A major part of the overall anti-sorter code consists of a scan through all Fastbus data. The figure below lists the important tasks of the Fastbus data scanning code, ordered as the code is actually found. Each buffer of data received from the anti-collector has four blocks of Fastbus data, each from a different Fastbus crate. There are roughly 256 events in each block of data. Each block of data is scanned separately, and the events from each crate are merged later with the VME code to form a complete anti-detector event (see section 5).

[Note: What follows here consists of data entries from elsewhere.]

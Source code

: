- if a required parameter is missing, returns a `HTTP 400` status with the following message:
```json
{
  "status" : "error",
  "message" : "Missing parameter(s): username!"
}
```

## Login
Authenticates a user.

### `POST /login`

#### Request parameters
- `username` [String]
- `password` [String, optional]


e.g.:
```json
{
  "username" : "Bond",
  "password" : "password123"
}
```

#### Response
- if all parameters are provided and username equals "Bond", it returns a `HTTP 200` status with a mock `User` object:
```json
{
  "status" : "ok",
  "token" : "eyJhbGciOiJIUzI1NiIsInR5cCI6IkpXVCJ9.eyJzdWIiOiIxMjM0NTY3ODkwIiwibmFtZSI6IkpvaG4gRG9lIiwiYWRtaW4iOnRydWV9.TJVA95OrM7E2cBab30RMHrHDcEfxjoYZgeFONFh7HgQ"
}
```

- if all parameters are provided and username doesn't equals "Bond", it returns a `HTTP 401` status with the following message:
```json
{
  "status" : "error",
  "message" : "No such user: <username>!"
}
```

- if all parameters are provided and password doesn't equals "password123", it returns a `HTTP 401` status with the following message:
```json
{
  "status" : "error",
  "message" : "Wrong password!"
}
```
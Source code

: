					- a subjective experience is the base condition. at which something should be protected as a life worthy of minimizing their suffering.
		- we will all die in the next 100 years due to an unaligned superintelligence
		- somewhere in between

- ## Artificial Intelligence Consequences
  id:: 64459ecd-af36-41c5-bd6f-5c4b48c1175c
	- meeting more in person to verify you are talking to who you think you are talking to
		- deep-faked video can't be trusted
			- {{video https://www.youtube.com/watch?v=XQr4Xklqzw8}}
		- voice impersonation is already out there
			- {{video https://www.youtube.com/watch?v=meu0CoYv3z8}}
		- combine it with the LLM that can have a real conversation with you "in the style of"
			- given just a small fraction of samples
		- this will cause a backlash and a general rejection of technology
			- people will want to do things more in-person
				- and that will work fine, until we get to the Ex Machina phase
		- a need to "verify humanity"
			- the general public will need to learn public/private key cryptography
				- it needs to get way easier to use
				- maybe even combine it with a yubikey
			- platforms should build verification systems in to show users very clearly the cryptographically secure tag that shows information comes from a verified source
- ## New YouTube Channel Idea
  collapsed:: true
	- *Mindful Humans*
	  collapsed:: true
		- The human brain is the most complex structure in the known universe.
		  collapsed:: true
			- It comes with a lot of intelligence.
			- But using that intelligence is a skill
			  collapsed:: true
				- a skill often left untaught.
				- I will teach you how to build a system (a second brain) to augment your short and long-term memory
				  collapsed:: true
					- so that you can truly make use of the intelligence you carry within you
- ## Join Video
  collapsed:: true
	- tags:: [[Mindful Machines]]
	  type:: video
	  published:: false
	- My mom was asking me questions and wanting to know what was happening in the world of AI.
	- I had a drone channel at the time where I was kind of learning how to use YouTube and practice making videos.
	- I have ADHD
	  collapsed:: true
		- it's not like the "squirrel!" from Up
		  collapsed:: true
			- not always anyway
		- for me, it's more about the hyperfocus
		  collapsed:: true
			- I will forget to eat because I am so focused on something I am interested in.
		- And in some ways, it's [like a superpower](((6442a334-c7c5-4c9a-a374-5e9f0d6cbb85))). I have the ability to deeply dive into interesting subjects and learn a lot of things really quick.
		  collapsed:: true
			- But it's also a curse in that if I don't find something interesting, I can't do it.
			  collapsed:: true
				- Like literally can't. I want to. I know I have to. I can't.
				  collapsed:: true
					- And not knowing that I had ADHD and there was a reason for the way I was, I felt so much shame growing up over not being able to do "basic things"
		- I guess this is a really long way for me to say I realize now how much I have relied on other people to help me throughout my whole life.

  • loop over TDC events in each block of Fastbus crate data

    • check for valid beginning of an event

    • loop over Lecroy 1877 TDC module in each crate TDC event

      • module header word

      • loop over data words in each TDC module event

        • check module number
        • get time edge sign, time, channel number
        • get trigger time
        • get 4 lowest bits of event number at trigger time

    • get Struck STR137 latch event number

    • take into account rollover of 16 bit event number counter

    • check module event buffer numbers

    • compare TDC event number bits with latch event number

    • loop over triggers in the TDC time window

      • calculate event number

      • copy TDC data from first event in time window

Overview of Fastbus scanning code in anti-sorter

4.1. Checking for Valid Beginning of an Event

The Fastbus data scanning loop over TDC events for a single crate begins with a check for valid beginning of an event. The first two words of a valid event consists of the DC2 (*1) byte count for the event (denoted by the variable dc2_head in the code) and the FSCC (*2) "header and counter" word (denoted fscc_head). The lowest 11 bits of the FSCC header and counter word contain a word count for the event. If these two word counts for the event match, then we consider the beginning of the event to be valid. If not, then we throw away the first word, and repeat the check for valid beginning of event with the next two words.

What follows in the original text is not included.